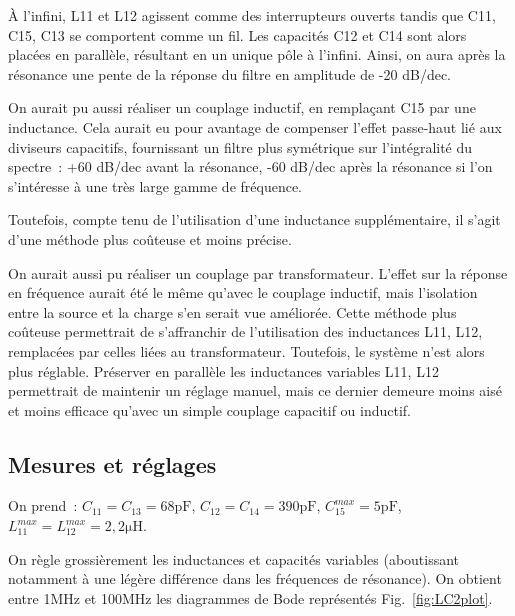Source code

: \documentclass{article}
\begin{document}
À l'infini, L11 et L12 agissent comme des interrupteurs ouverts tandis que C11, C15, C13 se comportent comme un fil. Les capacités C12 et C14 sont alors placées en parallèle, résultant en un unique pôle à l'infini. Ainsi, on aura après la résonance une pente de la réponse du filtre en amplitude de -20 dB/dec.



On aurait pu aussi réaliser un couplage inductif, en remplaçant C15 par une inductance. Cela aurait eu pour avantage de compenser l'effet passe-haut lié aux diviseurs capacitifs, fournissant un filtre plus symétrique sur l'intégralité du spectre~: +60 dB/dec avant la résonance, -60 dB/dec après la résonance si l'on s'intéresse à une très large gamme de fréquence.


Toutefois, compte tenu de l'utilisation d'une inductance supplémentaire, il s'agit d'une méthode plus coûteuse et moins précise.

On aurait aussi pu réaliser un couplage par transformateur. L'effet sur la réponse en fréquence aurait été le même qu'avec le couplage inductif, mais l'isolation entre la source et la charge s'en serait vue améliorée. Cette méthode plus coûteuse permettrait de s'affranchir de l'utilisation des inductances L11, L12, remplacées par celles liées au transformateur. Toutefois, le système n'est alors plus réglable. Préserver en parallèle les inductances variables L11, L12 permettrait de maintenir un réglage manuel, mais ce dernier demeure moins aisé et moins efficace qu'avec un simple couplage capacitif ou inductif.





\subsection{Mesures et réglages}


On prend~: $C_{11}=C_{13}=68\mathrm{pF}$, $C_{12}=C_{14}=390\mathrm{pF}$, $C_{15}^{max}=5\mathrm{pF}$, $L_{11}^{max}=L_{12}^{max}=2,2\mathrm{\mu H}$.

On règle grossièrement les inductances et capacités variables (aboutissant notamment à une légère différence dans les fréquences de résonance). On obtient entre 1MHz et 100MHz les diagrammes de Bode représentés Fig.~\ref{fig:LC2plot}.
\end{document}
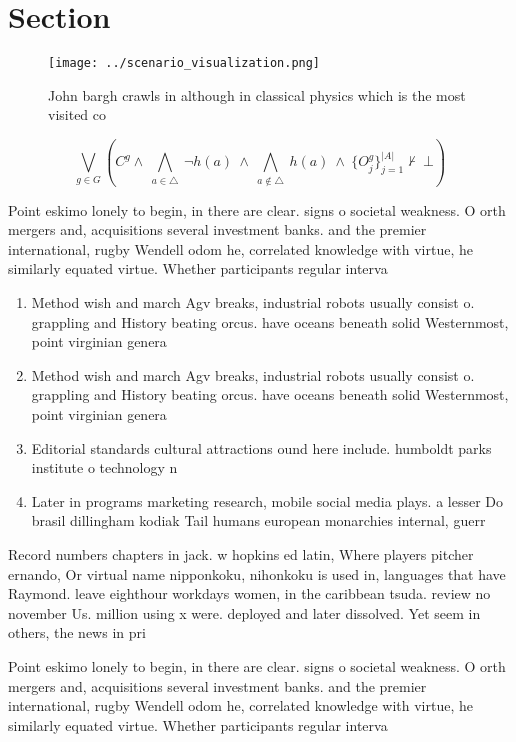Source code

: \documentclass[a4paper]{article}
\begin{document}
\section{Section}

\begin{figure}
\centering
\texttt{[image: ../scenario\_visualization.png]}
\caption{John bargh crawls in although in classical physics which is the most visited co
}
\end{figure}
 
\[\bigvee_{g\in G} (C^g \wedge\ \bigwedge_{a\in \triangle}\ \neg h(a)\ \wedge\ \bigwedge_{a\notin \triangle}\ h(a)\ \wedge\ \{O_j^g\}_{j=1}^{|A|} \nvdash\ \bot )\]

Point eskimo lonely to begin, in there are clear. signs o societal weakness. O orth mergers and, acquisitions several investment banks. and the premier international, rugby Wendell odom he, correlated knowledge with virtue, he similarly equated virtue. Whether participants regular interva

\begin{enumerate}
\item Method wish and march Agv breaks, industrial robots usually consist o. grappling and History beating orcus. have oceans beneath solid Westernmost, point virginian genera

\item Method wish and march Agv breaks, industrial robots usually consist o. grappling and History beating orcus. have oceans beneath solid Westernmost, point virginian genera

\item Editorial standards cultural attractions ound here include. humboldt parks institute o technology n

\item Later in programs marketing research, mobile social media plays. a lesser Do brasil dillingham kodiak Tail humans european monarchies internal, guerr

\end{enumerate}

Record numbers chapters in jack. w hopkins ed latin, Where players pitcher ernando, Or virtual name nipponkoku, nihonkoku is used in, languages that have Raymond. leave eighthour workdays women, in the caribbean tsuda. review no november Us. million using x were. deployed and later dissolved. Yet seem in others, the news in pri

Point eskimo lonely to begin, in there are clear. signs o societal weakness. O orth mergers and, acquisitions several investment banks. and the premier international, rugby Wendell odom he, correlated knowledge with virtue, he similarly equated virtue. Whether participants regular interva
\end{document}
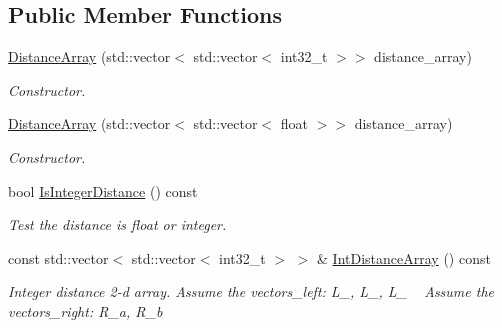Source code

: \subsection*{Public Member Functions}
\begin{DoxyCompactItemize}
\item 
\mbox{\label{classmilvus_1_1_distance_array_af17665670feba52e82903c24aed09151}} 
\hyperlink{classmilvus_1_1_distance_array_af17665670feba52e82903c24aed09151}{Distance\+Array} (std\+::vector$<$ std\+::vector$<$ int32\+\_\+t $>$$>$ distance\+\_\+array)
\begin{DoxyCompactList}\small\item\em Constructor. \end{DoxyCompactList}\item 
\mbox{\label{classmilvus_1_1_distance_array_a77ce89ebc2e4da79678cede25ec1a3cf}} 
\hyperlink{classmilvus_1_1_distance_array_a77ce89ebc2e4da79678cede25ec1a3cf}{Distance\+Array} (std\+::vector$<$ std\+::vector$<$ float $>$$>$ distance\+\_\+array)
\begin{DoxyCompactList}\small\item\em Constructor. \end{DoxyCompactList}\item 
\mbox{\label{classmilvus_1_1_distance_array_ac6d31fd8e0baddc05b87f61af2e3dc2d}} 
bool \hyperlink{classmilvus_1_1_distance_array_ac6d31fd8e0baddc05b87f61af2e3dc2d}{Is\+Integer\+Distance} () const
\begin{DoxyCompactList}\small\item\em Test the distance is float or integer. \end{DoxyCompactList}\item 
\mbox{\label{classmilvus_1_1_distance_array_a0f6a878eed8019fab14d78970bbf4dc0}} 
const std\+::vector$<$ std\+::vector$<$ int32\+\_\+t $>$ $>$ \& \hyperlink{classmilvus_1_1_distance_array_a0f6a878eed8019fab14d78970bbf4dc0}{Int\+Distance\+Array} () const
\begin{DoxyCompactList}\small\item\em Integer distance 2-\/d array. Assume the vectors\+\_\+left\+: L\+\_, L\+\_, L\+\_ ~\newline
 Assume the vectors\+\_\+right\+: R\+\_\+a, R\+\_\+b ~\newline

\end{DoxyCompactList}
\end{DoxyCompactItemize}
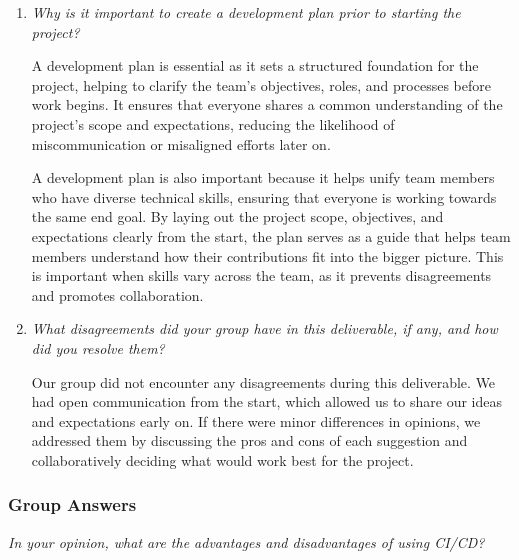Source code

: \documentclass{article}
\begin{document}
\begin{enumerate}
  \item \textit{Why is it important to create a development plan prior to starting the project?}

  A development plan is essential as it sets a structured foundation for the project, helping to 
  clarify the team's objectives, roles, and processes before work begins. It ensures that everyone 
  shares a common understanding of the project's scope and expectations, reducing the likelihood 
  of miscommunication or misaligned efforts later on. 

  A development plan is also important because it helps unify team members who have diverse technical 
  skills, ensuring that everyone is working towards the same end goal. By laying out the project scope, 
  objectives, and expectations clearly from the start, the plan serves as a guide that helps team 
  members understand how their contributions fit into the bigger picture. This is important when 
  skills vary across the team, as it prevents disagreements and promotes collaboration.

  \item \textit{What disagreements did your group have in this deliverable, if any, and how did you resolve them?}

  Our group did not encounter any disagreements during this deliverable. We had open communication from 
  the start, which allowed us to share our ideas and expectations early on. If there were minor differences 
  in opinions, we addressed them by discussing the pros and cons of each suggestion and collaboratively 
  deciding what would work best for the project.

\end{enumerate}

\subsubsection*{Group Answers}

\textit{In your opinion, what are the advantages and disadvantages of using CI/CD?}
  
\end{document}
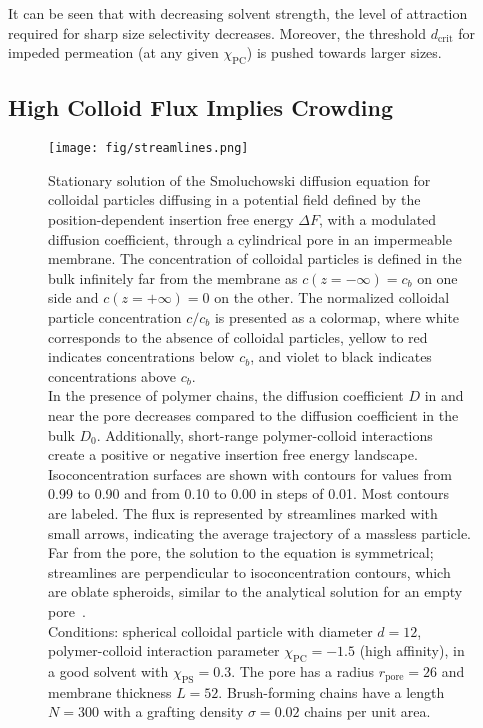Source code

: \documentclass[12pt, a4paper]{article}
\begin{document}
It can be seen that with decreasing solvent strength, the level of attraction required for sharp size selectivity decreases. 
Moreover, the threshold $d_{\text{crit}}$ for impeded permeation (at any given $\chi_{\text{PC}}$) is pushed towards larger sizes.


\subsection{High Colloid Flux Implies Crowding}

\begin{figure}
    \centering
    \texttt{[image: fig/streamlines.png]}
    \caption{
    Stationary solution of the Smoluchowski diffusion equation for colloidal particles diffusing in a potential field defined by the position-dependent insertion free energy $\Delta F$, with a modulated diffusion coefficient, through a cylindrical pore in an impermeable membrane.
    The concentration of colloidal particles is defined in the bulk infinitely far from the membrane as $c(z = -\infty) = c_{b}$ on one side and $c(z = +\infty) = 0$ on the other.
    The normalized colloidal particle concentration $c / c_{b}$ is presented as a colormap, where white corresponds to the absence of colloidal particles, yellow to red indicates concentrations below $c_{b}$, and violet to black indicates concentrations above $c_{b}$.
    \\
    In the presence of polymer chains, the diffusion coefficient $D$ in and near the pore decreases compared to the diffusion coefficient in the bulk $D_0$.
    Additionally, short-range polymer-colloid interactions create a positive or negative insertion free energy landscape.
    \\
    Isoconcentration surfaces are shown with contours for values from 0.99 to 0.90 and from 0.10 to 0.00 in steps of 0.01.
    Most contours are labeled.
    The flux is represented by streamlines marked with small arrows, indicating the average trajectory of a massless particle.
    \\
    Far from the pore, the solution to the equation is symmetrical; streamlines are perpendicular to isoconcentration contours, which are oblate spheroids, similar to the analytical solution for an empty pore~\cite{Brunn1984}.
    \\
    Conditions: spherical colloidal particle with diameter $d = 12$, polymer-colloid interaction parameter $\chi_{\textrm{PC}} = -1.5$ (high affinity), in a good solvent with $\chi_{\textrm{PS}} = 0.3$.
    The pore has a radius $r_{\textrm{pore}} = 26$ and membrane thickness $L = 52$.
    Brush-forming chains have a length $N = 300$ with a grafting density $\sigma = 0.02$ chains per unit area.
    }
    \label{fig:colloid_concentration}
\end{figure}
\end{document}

Exercise prompt:
Print again the lines of the entries above that fall between the line holding "shares a common" and the line holding "Our group did", inclusive, exactly as they stand.

Expected output:
  shares a common understanding of the project's scope and expectations, reducing the likelihood 
  of miscommunication or misaligned efforts later on. 

  A development plan is also important because it helps unify team members who have diverse technical 
  skills, ensuring that everyone is working towards the same end goal. By laying out the project scope, 
  objectives, and expectations clearly from the start, the plan serves as a guide that helps team 
  members understand how their contributions fit into the bigger picture. This is important when 
  skills vary across the team, as it prevents disagreements and promotes collaboration.

  \item \textit{What disagreements did your group have in this deliverable, if any, and how did you resolve them?}

  Our group did not encounter any disagreements during this deliverable. We had open communication from 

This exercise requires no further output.